[Recorded data]:
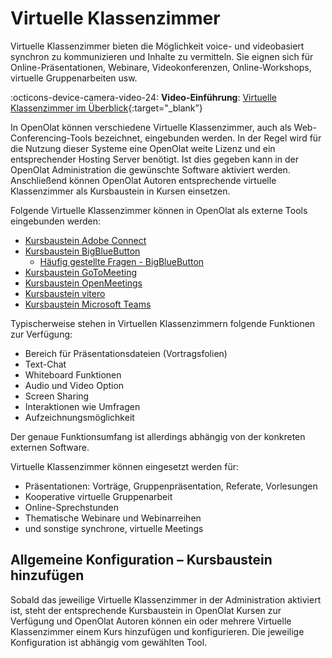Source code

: # Virtuelle Klassenzimmer

Virtuelle Klassenzimmer bieten die Möglichkeit voice- und videobasiert
synchron zu kommunizieren und Inhalte zu vermitteln.  Sie eignen sich für
Online-Präsentationen, Webinare, Videokonferenzen, Online-Workshops, virtuelle
Gruppenarbeiten usw.

 :octicons-device-camera-video-24: **Video-Einführung**: [Virtuelle Klassenzimmer im Überblick](<https://www.youtube.com/embed/tTAujHOKnRs>){:target="_blank”}

In OpenOlat können verschiedene Virtuelle Klassenzimmer, auch als Web-
Conferencing-Tools bezeichnet, eingebunden werden. In der Regel wird für die
Nutzung dieser Systeme eine OpenOlat weite Lizenz und ein entsprechender
Hosting Server benötigt. Ist dies gegeben kann in der OpenOlat Administration
die gewünschte Software aktiviert werden. Anschließend können OpenOlat Autoren
entsprechende virtuelle Klassenzimmer als Kursbaustein in Kursen einsetzen.

Folgende Virtuelle Klassenzimmer können in OpenOlat als externe Tools
eingebunden werden:

  * [Kursbaustein Adobe Connect](../learningresources/Course_Element_Adobe_Connect.de.md)
  * [Kursbaustein BigBlueButton](../learningresources/Course_Element_BigBlueButton.de.md)
    * [Häufig gestellte Fragen - BigBlueButton](../learningresources/Frequentyl_asked_questions_BigBlueButton.de.md)
  * [Kursbaustein GoToMeeting](../learningresources/Course_Element_GoToMeeting.de.md)
  * [Kursbaustein OpenMeetings](../learningresources/Course_Element_OpenMeetings.de.md)
  * [Kursbaustein vitero](../learningresources/Course_Element_vitero.de.md)
  * [Kursbaustein Microsoft Teams](../learningresources/Course_Element_Microsoft_Teams.de.md)

Typischerweise stehen in Virtuellen Klassenzimmern folgende Funktionen zur
Verfügung:

  * Bereich für Präsentationsdateien (Vortragsfolien)
  * Text-Chat
  * Whiteboard Funktionen
  * Audio und Video Option
  * Screen Sharing
  * Interaktionen wie Umfragen
  * Aufzeichnungsmöglichkeit

Der genaue Funktionsumfang ist allerdings abhängig von der konkreten externen
Software.

Virtuelle Klassenzimmer können eingesetzt werden für:

  * Präsentationen: Vorträge, Gruppenpräsentation, Referate, Vorlesungen
  * Kooperative virtuelle Gruppenarbeit
  * Online-Sprechstunden
  * Thematische Webinare und Webinarreihen
  * und sonstige synchrone, virtuelle Meetings

## Allgemeine Konfiguration – Kursbaustein hinzufügen

Sobald das jeweilige Virtuelle Klassenzimmer in der Administration aktiviert
ist, steht der entsprechende Kursbaustein in OpenOlat Kursen zur Verfügung und
OpenOlat Autoren können ein oder mehrere Virtuelle Klassenzimmer einem Kurs
hinzufügen und konfigurieren. Die jeweilige Konfiguration ist abhängig vom
gewählten Tool.

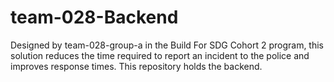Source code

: # team-028-Backend
Designed by team-028-group-a in the Build For SDG Cohort 2 program, this solution reduces the time required to report an incident to the police and improves response times. This repository holds the backend.
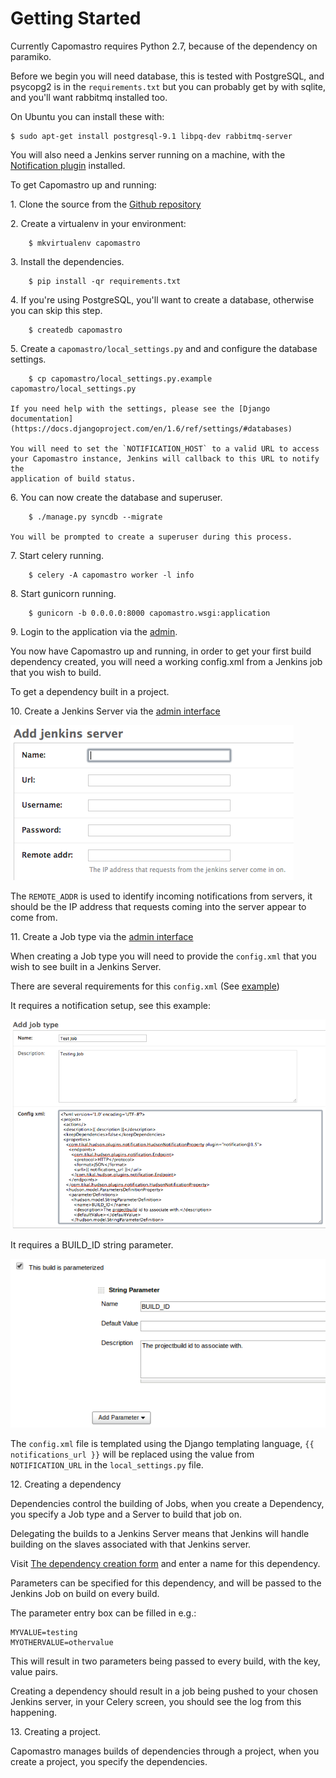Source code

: Getting Started
===============

Currently Capomastro requires Python 2.7, because of the dependency on paramiko.

Before we begin you will need database, this is tested with PostgreSQL, and
psycopg2 is in the `requirements.txt`  but you can probably get by with
sqlite, and you'll want rabbitmq installed too.

On Ubuntu you can install these with:

    $ sudo apt-get install postgresql-9.1 libpq-dev rabbitmq-server

You will also need a Jenkins server running on a machine, with the [Notification plugin](https://wiki.jenkins-ci.org/display/JENKINS/Notification+Plugin) installed.

To get Capomastro up and running:

1\. Clone the source from the [Github repository](https://github.com/capomastro/capomastro)

2\. Create a virtualenv in your environment:

        $ mkvirtualenv capomastro

3\. Install the dependencies.

        $ pip install -qr requirements.txt

4\. If you're using PostgreSQL, you'll want to create a database, otherwise you
   can skip this step.

        $ createdb capomastro

5\. Create a `capomastro/local_settings.py` and  and configure the database settings.

        $ cp capomastro/local_settings.py.example capomastro/local_settings.py

    If you need help with the settings, please see the [Django documentation](https://docs.djangoproject.com/en/1.6/ref/settings/#databases)

    You will need to set the `NOTIFICATION_HOST` to a valid URL to access
    your Capomastro instance, Jenkins will callback to this URL to notify the
    application of build status.

6\. You can now create the database and superuser.

        $ ./manage.py syncdb --migrate

    You will be prompted to create a superuser during this process.

7\. Start celery running.

        $ celery -A capomastro worker -l info

8\. Start gunicorn running.

        $ gunicorn -b 0.0.0.0:8000 capomastro.wsgi:application

9\. Login to the application via the [admin](http://localhost:8000/admin/).

You now have Capomastro up and running, in order to get your first build
dependency created, you will need a working config.xml from a Jenkins job that
you wish to build.

To get a dependency built in a project.

10\. Create a Jenkins Server via the [admin interface](http://localhost:8000/admin/jenkins/jenkinsserver/)

![Create server](./create_server.png)

The `REMOTE_ADDR` is used to identify incoming notifications from servers, it should be the IP address that requests coming into the server appear to come from.

11\. Create a Job type via the [admin interface](http://localhost:8000/admin/jenkins/jobtype/)

When creating a Job type you will need to provide the `config.xml` that you wish to
see built in a Jenkins Server.

There are several requirements for this `config.xml` (See [example](example_config.xml))

It requires a notification setup, see this example:

![Creating Jobtypes](./add_job_type.png)

It requires a BUILD_ID string parameter.

![String parameter](./parameter.png)

The `config.xml` file is templated using the Django templating language, `{{ notifications_url }}` will be replaced using the value from `NOTIFICATION_URL` in the `local_settings.py` file.

12\. Creating a dependency

Dependencies control the building of Jobs, when you create a Dependency, you specify a Job type and a Server to build that job on.

Delegating the builds to a Jenkins Server means that Jenkins will handle building on the slaves associated with that Jenkins server.

Visit [The dependency creation form](http://localhost:8000/dependencies/create/) and enter a name for this dependency.

Parameters can be specified for this dependency, and will be passed to the Jenkins Job on build on every build.

The parameter entry box can be filled in e.g.:

    MYVALUE=testing
    MYOTHERVALUE=othervalue

This will result in two parameters being passed to every build, with the key, value pairs.

Creating a dependency should result in a job being pushed to your chosen Jenkins server, in your Celery screen, you should see the log from this happening.

13\. Creating a project.

Capomastro manages builds of dependencies through a project, when you create a project, you specify the dependencies.

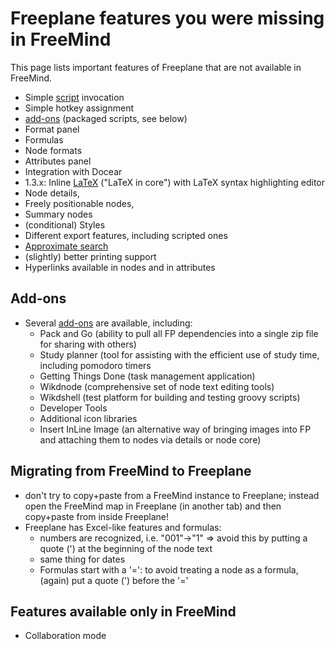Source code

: # Freeplane features you were missing in FreeMind

This page lists important features of Freeplane that are not available in
FreeMind.

* Simple [script](/#/scripting/Scripting ':ignore') invocation
* Simple hotkey assignment
* [add-ons](../getting-started/Add-ons_(install).md) (packaged scripts, see below)
* Format panel
* Formulas
* Node formats
* Attributes panel
* Integration with Docear
* 1.3.x: Inline [LaTeX](/#/user-documentation/LaTeX_in_Freeplane ':ignore') ("LaTeX in core") with LaTeX syntax highlighting editor
* Node details, 
* Freely positionable nodes,
* Summary nodes
* (conditional) Styles
* Different export features, including scripted ones
* [Approximate search](Approximate_search.md)
* (slightly) better printing support
* Hyperlinks available in nodes and in attributes

## Add-ons

* Several [add-ons](/#/getting-started/Add-ons_(install) ':ignore') are available, including:
    * Pack and Go (ability to pull all FP dependencies into a single zip file for sharing with others)
    * Study planner (tool for assisting with the efficient use of study time, including pomodoro timers
    * Getting Things Done (task management application)
    * Wikdnode (comprehensive set of node text editing tools)
    * Wikdshell (test platform for building and testing groovy scripts)
    * Developer Tools
    * Additional icon libraries
    * Insert InLine Image (an alternative way of bringing images into FP and attaching them to nodes via details or node core)


## Migrating from FreeMind to Freeplane

* don't try to copy+paste from a FreeMind instance to Freeplane; instead open the FreeMind map in Freeplane (in another tab) and then copy+paste from inside Freeplane!
* Freeplane has Excel-like features and formulas:
    * numbers are recognized, i.e. "001"->"1" => avoid this by putting a quote (') at the beginning of the node text
    * same thing for dates
    * Formulas start with a '=': to avoid treating a node as a formula, (again) put a quote (') before the '='

## Features available only in FreeMind

* Collaboration mode

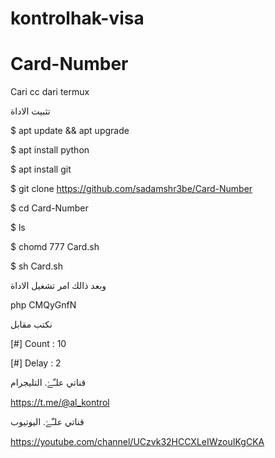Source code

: # kontrolhak-visa
# Card-Number

Cari cc dari termux

تثبيت الاداة 

$  apt update && apt upgrade

$  apt install python

$  apt install git

$   git clone https://github.com/sadamshr3be/Card-Number

$  cd Card-Number

$  ls

$  chomd 777 Card.sh

$  sh Card.sh

وبعد ذالك امر تشغيل الاداة

php CMQyGnfN

نكتب مقابل 

[#]  Count      : 10

[#]  Delay       : 2

قناتي علـّۓ. التليجرام

https://t.me/@al_kontrol

قناتي علـّۓ. اليوتيوب

https://youtube.com/channel/UCzvk32HCCXLeIWzouIKgCKA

[Work instructions]: Scan the entries above for the string "instance", and copy every line where it turns up.

[Response to this exercise]:
    your Capomastro instance, Jenkins will callback to this URL to notify the
* don't try to copy+paste from a FreeMind instance to Freeplane; instead open the FreeMind map in Freeplane (in another tab) and then copy+paste from inside Freeplane!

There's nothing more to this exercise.